In my own practice, I love it when I get a case that has a video.  Whether it is a dash cam, a lapel cam, or any other type of footage, it is great for my case because it gives juries the opportunity to actually see and hear what happened.  Without the cameras, the jury is left to police opinion, which is obviously going to be biased in favor of the prosecution.

Without cameras police intentionally:

  • Lie,
  • Cheat,
  • and Steal

They lie because they can get away with it and it helps their case.  For example, a person who may have only had a slight smell of alcohol may have a strong odor of alcohol according to police testimony at trial.  A person who was only slightly weaving may have been all over the road and intentionally running stop signs.

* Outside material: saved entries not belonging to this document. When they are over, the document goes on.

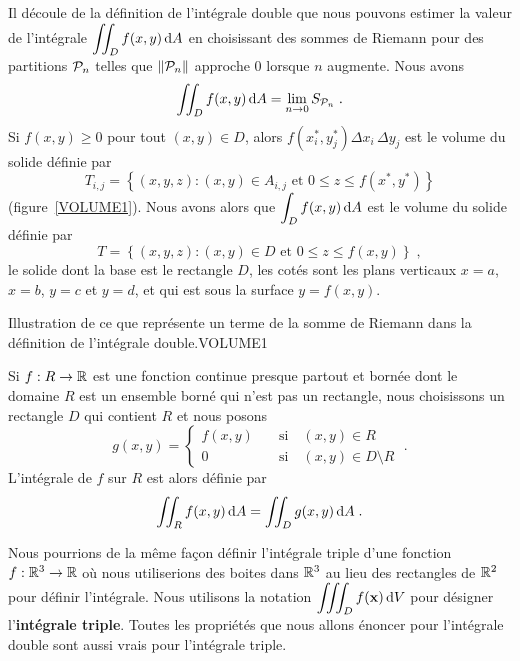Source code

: {Il découle de la définition de l'intégrale double que nous pouvons
estimer la valeur de l'intégrale
$\displaystyle \iint_D f(x,y) \,\mathrm{d}A$ en choisissant
des sommes de Riemann pour des partitions ${\cal P}_n$ telles que
$\|{\cal P}_n\|$ approche $0$ lorsque $n$ augmente.  Nous avons
\begin{equation}\label{defDI_int_cpm}
\iint_D f(x,y) \,\mathrm{d}A = \lim_{n\rightarrow 0}  S_{{\cal P}_n} \; .
\end{equation}
Si $f(x,y) \geq 0$ pour tout $(x,y) \in D$, alors
$f\left(x_i^\ast,y_j^\ast\right) \Delta x_i \, \Delta y_j$ est
le volume du solide définie par
\[
T_{i,j} = \left\{ (x,y,z) : (x,y) \in A_{i,j} \text{ et }
0 \leq z \leq f(x^\ast,y^\ast) \right\}
\]
(figure~\ref{VOLUME1}).
Nous avons alors que $\displaystyle \int_D f(x,y) \,\mathrm{d}A$ est le volume du
solide définie par
\[
T = \left\{ (x,y,z) : (x,y) \in D \text{ et } 0 \leq z \leq f(x,y)
\right\} \; ,
\]
le solide dont la base est le rectangle $D$, les cotés sont les plans
verticaux $x=a$, $x=b$, $y=c$ et $y=d$, et qui est sous la surface
$y=f(x,y)$.

 {Illustration
de ce que représente un terme de la somme de Riemann dans la définition de
l'intégrale double.}{VOLUME1}

\begin{focus}{\dfn}
Si $f:R\rightarrow \mathbb{R}$ est une fonction continue presque partout et
bornée dont le domaine $R$ est un ensemble borné qui n'est pas un
rectangle, nous choisissons un rectangle $D$ qui contient $R$ et nous
posons
\[
g(x,y) = \begin{cases} f(x,y) & \quad \text{si} \quad (x,y) \in R \\
0 & \quad \text{si} \quad (x,y) \in D\setminus R
\end{cases} \; .
\]
L'intégrale de $f$ sur $R$ est alors définie par
\[
\iint_R f(x,y) \,\mathrm{d}A = \iint_D g(x,y) \,\mathrm{d}A \; .
\]
\end{focus}

Nous pourrions de la même façon définir l'intégrale triple d'une fonction
$f:\mathbb{R}^3 \to \mathbb{R}$ où nous utiliserions des boites dans $\mathbb{R}^3$ au lieu
des rectangles de $\mathbb{R}^2$ pour définir l'intégrale.  Nous utilisons la
notation $\displaystyle \iiint_D f(\mathbf{x}) \,\mathrm{d}V$ pour
désigner l'{\bfseries intégrale triple}.
Toutes les propriétés que nous allons énoncer pour l'intégrale double
sont aussi vrais pour l'intégrale triple.

}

They cheat because our Constitution is meant to protect defendants but the Supreme Court has spelled out what officers need to say to make something that was probably unconstitutional appear constitutional.  This happens quite often in searches where an officer is conducting a fishing expedition and comes across something illegal.  As soon as the illegal thing is found, a trumped up charge appears that justifies the search and then the prosecutor instructs the police officer on what they need to say to justify the search and make it appear to be constitutional.

They steal because they take away the protections of a Constitutionally protected person and then take away that person’s liberty by locking them in jail, prison, or killing them.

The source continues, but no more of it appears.